„Wir wollen die Solarfassade voranbringen“
Das Schweizer Architekturbüro arento ag baut Plusenergiehäuser mit Photovoltaikanlagen an der Fassade und auf dem Dach, mit Wärmepumpe und Stromspeicher. Bei dem jüngsten Projekt, dem Mehrfamilienhaus „StadtparkPLUS“, kann dank der gebäudeintegrierten Photovoltaik-Fassadenanlage und des E3/DC-Speichersystems im Winter die Hälfte des Energiebedarfs für Wärme, Strom und ein Elektroauto solar gedeckt werden.
Die arento ag verfolgt seit vielen Jahren ein Ziel: Die Inhaber Franz Schnider und Matthias Sauter bauen Häuser, die mehr Energie erzeugen, als die Bewohner verbrauchen.
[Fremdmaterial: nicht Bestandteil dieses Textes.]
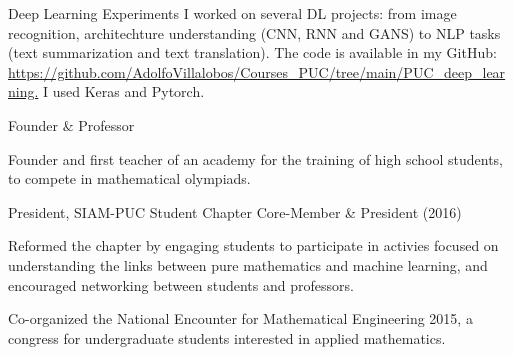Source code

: 
\begin{cventries}
  \cventry
  {Deep Learning Experiments}
  {}
  {}
  {}{
   I worked on several DL projects: from image recognition, architechture understanding (CNN, RNN and GANS)
   to NLP tasks (text summarization and text translation). The code is available in my GitHub: \url{https://github.com/AdolfoVillalobos/Courses_PUC/tree/main/PUC_deep_learning.}
   I used Keras and Pytorch. 
  }
\end{cventries}

\begin{cventries}
  {}
  {}
  {Founder \& Professor}
  {\begin{cvitems}
    \item {Founder and first teacher of an academy for the training of high school students, to compete in mathematical olympiads.}
  \end{cvitems}
}
  \cventry
  {President, SIAM-PUC Student Chapter}
  {}
  {}
  {Core-Member \& President (2016)}
  {
    \begin{cvitems}
      \item {Reformed the chapter by engaging students to participate in activies focused 
        on understanding the links between pure mathematics and machine learning,
        and encouraged networking between students and professors.}
      \item {Co-organized the National Encounter for Mathematical Engineering 2015, a congress for undergraduate students interested in applied mathematics.}
    \end{cvitems}
    }
\end{cventries}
Dafür setzen sie auf große Photovoltaikanlagen, die sie mit einer Wärmepumpe und einem Stromspeicher kombinieren. Vor etwa sechs Jahren ist ein zweites Anliegen dazu gekommen: Die Gebäude sollen nicht nur eine Plusenergiebilanz über das Jahr erreichen, sie sollen auch im Winter real einen großen Teil des Energiebedarfs mit Solarstrom decken. So sind Schnider und sein Team auf die Solarfassade gekommen. Seit Dezember 2021 ist das dritte Gebäude bezugsfertig, bei dem sie mit Photovoltaik an den Fassaden gearbeitet haben: der „StadtparkPLUS“. Ein Energiespeichersystem von E3/DC trägt dazu bei, dass im Winter etwa 50 Prozent des Strombedarfs für Wärme, Strom und ein Elektroauto solar gedeckt werden können.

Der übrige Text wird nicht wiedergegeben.